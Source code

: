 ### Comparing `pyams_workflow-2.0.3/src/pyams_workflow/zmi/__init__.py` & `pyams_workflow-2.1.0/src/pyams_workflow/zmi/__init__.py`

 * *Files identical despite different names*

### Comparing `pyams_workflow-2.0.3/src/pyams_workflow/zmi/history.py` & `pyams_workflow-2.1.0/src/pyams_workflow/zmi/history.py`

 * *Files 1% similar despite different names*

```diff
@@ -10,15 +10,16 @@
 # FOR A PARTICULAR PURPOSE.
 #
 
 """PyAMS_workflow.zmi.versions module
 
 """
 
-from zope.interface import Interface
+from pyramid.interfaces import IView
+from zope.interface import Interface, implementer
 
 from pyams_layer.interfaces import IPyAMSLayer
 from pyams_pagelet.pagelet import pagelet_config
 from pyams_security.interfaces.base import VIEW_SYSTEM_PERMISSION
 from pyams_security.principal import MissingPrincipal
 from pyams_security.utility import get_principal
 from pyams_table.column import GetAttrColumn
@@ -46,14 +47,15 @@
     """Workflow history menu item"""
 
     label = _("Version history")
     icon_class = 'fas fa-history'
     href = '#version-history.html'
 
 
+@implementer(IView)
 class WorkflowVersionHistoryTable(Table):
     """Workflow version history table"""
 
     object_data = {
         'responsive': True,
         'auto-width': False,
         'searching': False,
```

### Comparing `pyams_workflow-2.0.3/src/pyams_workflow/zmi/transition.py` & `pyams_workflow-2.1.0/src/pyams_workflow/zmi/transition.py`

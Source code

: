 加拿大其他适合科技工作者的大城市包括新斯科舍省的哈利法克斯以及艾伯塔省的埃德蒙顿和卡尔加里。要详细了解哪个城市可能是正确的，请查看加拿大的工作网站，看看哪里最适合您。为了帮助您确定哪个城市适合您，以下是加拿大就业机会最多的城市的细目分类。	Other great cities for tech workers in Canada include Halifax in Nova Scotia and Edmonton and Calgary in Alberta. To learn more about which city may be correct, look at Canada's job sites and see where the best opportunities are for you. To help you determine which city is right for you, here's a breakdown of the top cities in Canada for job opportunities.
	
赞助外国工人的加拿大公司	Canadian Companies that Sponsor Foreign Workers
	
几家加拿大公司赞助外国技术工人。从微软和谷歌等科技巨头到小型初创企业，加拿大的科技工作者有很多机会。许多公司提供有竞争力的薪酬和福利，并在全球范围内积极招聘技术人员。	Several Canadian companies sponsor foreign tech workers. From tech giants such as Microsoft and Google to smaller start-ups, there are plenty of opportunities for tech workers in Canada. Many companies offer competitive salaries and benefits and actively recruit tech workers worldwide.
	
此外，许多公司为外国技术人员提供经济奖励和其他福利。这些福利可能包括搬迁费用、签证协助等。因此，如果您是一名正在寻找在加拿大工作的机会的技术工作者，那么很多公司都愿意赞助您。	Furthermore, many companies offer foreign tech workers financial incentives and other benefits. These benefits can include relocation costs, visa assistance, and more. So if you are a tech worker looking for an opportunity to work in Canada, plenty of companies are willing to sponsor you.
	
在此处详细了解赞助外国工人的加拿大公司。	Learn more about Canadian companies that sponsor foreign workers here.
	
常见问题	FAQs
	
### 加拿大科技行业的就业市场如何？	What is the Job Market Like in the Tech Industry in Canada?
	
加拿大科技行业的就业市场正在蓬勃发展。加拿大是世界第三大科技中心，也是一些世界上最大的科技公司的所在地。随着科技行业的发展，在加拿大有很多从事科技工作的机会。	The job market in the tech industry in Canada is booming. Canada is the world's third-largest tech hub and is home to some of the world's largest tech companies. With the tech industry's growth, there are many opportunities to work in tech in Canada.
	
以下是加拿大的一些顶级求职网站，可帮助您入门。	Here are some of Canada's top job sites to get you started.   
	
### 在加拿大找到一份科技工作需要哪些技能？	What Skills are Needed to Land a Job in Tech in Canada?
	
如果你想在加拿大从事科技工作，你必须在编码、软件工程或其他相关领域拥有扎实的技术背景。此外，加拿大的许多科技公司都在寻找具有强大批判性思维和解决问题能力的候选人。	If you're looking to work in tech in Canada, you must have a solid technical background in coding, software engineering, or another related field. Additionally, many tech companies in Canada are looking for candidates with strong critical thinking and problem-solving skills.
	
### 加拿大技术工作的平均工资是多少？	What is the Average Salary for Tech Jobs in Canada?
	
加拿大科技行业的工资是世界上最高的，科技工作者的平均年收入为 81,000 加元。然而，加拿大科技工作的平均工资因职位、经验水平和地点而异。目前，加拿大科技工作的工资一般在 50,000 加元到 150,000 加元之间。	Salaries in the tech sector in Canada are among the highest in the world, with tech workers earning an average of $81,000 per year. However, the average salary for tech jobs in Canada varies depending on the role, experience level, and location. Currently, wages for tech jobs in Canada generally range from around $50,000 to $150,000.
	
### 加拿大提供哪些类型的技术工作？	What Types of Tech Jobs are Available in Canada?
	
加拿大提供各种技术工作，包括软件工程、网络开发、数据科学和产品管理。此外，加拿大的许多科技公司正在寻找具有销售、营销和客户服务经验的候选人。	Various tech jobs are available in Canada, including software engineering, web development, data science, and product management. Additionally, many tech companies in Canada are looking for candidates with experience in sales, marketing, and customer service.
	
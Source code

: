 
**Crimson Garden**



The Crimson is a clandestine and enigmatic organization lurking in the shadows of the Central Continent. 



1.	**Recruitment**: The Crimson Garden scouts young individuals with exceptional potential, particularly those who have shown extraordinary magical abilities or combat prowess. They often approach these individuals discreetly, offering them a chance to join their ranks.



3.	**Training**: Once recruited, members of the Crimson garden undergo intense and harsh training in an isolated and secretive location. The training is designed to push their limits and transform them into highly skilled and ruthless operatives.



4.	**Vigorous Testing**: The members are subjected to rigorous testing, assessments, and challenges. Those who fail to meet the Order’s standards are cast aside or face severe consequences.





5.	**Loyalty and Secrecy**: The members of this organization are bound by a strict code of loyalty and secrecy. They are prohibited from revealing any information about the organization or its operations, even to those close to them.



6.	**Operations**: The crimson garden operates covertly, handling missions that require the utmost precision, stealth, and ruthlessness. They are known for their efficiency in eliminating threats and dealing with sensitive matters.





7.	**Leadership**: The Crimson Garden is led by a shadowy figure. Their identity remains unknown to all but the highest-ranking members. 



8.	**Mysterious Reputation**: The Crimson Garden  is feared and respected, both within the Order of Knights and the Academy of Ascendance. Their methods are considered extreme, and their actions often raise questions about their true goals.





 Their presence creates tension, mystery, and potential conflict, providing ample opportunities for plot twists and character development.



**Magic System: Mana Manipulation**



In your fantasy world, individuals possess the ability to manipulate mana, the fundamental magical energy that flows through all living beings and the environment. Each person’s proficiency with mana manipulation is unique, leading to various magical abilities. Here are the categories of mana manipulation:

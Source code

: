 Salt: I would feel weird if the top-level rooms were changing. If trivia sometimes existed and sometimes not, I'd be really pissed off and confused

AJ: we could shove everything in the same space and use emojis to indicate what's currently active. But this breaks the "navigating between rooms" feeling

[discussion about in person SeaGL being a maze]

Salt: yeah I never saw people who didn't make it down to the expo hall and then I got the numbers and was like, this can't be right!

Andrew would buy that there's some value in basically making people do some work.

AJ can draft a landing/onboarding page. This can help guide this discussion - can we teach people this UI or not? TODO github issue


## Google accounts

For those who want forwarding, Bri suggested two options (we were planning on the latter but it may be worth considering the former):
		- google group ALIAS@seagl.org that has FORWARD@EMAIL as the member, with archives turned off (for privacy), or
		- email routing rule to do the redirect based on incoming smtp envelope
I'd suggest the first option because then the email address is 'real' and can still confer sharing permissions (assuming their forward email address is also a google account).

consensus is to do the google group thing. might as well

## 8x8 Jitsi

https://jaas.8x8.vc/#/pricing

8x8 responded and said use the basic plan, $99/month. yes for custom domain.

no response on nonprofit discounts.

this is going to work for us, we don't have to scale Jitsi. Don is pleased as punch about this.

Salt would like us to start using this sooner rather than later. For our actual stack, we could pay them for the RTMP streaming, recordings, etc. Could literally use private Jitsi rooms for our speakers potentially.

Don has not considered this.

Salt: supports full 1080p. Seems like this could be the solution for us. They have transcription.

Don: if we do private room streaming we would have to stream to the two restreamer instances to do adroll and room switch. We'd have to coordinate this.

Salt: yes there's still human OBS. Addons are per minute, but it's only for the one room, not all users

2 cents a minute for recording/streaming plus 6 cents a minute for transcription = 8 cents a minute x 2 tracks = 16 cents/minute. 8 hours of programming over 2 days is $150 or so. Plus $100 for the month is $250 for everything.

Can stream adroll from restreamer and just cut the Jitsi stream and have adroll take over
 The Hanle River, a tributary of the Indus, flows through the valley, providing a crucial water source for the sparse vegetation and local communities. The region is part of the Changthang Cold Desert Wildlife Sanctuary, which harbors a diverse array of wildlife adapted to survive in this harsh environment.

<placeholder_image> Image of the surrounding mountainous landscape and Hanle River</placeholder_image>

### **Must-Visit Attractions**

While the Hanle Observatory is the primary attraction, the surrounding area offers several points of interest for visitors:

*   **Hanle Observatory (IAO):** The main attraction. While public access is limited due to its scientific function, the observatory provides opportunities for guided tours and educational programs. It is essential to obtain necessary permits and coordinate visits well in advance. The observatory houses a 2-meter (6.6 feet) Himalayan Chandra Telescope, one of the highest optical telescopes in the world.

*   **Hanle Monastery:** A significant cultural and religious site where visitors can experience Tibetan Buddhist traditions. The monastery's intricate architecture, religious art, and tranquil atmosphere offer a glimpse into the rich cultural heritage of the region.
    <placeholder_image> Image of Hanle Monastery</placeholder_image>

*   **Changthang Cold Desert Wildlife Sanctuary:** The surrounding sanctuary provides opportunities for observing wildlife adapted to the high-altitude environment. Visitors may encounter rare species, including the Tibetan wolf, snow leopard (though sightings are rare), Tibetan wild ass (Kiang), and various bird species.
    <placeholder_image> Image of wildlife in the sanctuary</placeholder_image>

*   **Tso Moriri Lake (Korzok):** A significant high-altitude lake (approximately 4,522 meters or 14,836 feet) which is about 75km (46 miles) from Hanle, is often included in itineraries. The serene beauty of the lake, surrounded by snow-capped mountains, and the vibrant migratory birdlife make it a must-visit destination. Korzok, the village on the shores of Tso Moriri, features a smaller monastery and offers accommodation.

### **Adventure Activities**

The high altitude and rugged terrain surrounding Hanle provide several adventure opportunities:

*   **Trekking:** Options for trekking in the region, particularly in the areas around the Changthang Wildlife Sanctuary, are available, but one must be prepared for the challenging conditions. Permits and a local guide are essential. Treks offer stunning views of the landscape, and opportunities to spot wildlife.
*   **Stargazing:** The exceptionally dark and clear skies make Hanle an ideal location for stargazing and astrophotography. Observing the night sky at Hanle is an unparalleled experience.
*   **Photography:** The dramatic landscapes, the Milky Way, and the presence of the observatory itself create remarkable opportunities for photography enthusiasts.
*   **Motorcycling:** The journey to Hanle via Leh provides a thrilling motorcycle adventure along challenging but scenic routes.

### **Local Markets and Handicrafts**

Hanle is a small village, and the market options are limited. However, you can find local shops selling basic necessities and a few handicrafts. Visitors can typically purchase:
====
**Your instructions:**
What you give back should be only the lines of the records above, starting at the line with "- email routing" and ending at the line with "this is going", restated word for word.

**Result of this task:**
		- email routing rule to do the redirect based on incoming smtp envelope
I'd suggest the first option because then the email address is 'real' and can still confer sharing permissions (assuming their forward email address is also a google account).

consensus is to do the google group thing. might as well

## 8x8 Jitsi

https://jaas.8x8.vc/#/pricing

8x8 responded and said use the basic plan, $99/month. yes for custom domain.

no response on nonprofit discounts.

this is going to work for us, we don't have to scale Jitsi. Don is pleased as punch about this.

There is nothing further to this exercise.